How frequent data collection of time and travel costs should be was explored as a part of the NIHR (National Institute for Health Research) funded Transition Programme. This programme of work was used because it focused on the movement of young adults with chronic health needs as they moved from child to adult services. All the participants had one of three chronic conditions (autism spectrum disorder with an additional mental health need, cerebral palsy or diabetes). For many of the young people, how and how much health care they accessed changed over time as their level of independence changed. The three conditions were chosen as chronic illnesses as they were expected to exhibit different patterns of care. For example, diabetes is prone to deteriorate during the adolescent years, although there are well organised child and adult services [8]. Cerebral palsy is associated with symptoms that interfere with daily living such as pain, spasticity or seizures. Management of cerebral palsy requires multidisciplinary co-ordination, provided in childhood but rarely in adulthood [9]. Likewise, whilst services are available during childhood for those with autism spectrum disorder, adult services are rarely available [10]. Thus, whilst the frequency of use of services may vary over time, it is possible that the costs of accessing care will differ as well. The aim of this study was to explore the differences in these time and travel costs between the data collection points, and thus to provide an insight of whether such costs should be collected more than once.


Brief description of case study

At any given time in the UK, approximately 156,000 young people undergo transition from paediatric to adult services (i.e. 700 per NHS trust × 223 trusts in the UK) [8, 11]. The Transition Research Programme sought to establish how successful transition; defined as “the purposeful, planned process that addresses the medical, psychosocial, educational, and vocational needs of adolescents and young adults with chronic medical and physical conditions as they move from child-centred to adult-oriented health care systems” ( [8] , p.1) - can be facilitated to improve health and social outcomes.

One component of this work was a 3 year longitudinal data cohort study on young people (n = 374) from England and Northern Ireland with one of the three long term conditions described above as they experienced transition.

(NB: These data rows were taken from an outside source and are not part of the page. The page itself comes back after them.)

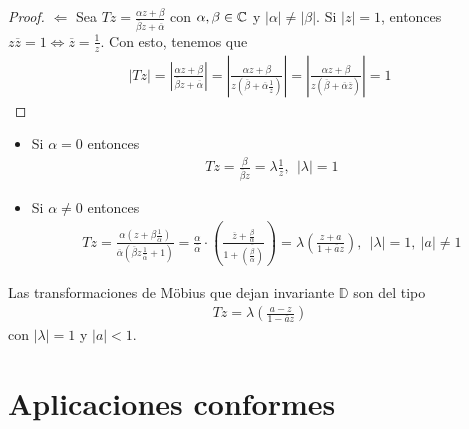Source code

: \begin{proof}
    $\Longleftarrow$ Sea $Tz = \frac{\alpha z + \beta}{\overline{\beta}z + \overline{\alpha}}$ con $\alpha,\beta \in \mathbb{C}$ y $|\alpha| \not = |\beta|$. Si $|z| = 1$, entonces $z\overline{z} = 1 \Longleftrightarrow \overline{z} = \frac{1}{z}$. Con esto, tenemos que
    \begin{align*}
        |Tz| = \left| \frac{\alpha z + \beta}{\overline{\beta} z + \overline{\alpha}} \right| = \left| \frac{\alpha z + \beta}{z\left(\overline{\beta} + \overline{\alpha}\frac{1}{\overline{z}}\right)} \right| = \left| \frac{\alpha z + \beta}{z\left(\overline{\beta} + \overline{\alpha}\overline{z}\right)} \right| = 1
    \end{align*}
\end{proof}

\begin{obs}
    \begin{itemize}
        \item Si $\alpha = 0$ entonces
              \begin{align*}
                  Tz = \frac{\beta}{ \overline{\beta}z} = \lambda \frac{1}{z}, \ \ |\lambda| = 1
              \end{align*}
        \item Si $\alpha \not = 0$ entonces
              \begin{align*}
                  Tz = \frac{\alpha\left(z +\beta \frac{1}{\alpha}\right)}{ \overline{\alpha}\left(\overline{\beta}z \frac{1}{\overline{\alpha}} + 1\right)} = \frac{\alpha}{\overline{\alpha}} \cdot \left( \frac{\overline{z} + \frac{\beta}{\alpha}}{1 + \overline{\left(\frac{\beta}{\alpha}\right)}} \right) = \lambda\left( \frac{z + a}{1 + \overline{a}z}\right) , \ \ |\lambda| = 1, \ |a| \not =  1
              \end{align*}
    \end{itemize}
\end{obs}

\begin{teo}
    Las transformaciones de M\"obius que dejan invariante $\mathbb{D}$ son del tipo
    \begin{align*}
        Tz = \lambda\left( \frac{a-z}{1 - \overline{a}z}\right)
    \end{align*}
    con $|\lambda| = 1$ y $|a| < 1$.
\end{teo}

\section{Aplicaciones conformes}


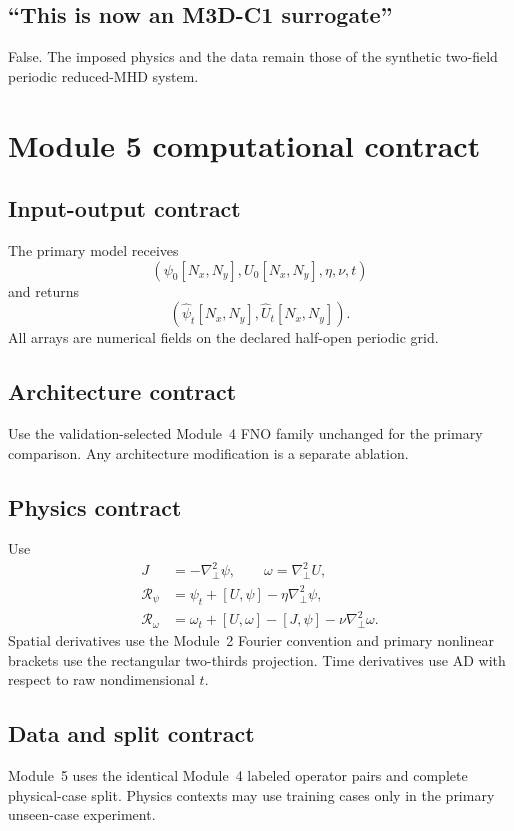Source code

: \documentclass[11pt]{article}
\newcommand{\Lap}{\nabla_\perp^2}
\newcommand{\Rpsi}{\mathcal{R}_{\psi}}
\newcommand{\Romega}{\mathcal{R}_{\omega}}
\begin{document}
\subsection{``This is now an M3D-C1 surrogate''}
False. The imposed physics and the data remain those of the synthetic two-field periodic reduced-MHD system.

\section{Module 5 computational contract}
\label{sec:contract}

\subsection{Input-output contract}
The primary model receives
\begin{equation}
(\psi_0[N_x,N_y],U_0[N_x,N_y],\eta,\nu,t)
\end{equation}
and returns
\begin{equation}
(\widehat\psi_t[N_x,N_y],\widehat U_t[N_x,N_y]).
\end{equation}
All arrays are numerical fields on the declared half-open periodic grid.

\subsection{Architecture contract}
Use the validation-selected Module~4 FNO family unchanged for the primary comparison. Any architecture modification is a separate ablation.

\subsection{Physics contract}
Use
\begin{align}
J&=-\Lap\psi,\qquad \omega=\Lap U,\\
\Rpsi&=\psi_t+[U,\psi]-\eta\Lap\psi,\\
\Romega&=\omega_t+[U,\omega]-[J,\psi]-\nu\Lap\omega.
\end{align}
Spatial derivatives use the Module~2 Fourier convention and primary nonlinear brackets use the rectangular two-thirds projection. Time derivatives use AD with respect to raw nondimensional $t$.

\subsection{Data and split contract}
Module~5 uses the identical Module~4 labeled operator pairs and complete physical-case split. Physics contexts may use training cases only in the primary unseen-case experiment.
\end{document}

As service delivery could not be assumed to remain constant over time for this study population, time and travel costs were collected at two time points. Specifically, young people (YPs) completed Time and Travel Questionnaires via structured interview with a researcher at both visit two (approximately 1 year after entry to the study baseline) and visit three (approximately 1 year after visit two). In circumstances where it had not been possible to conduct visit three, data collection was attempted again at the final visit (visit four), which took place the following (and final) study year. To simplify the terminology, we will refer to visit 2 as ‘time point one’ and visits 3 or 4 as ‘time point two’ from this point onwards.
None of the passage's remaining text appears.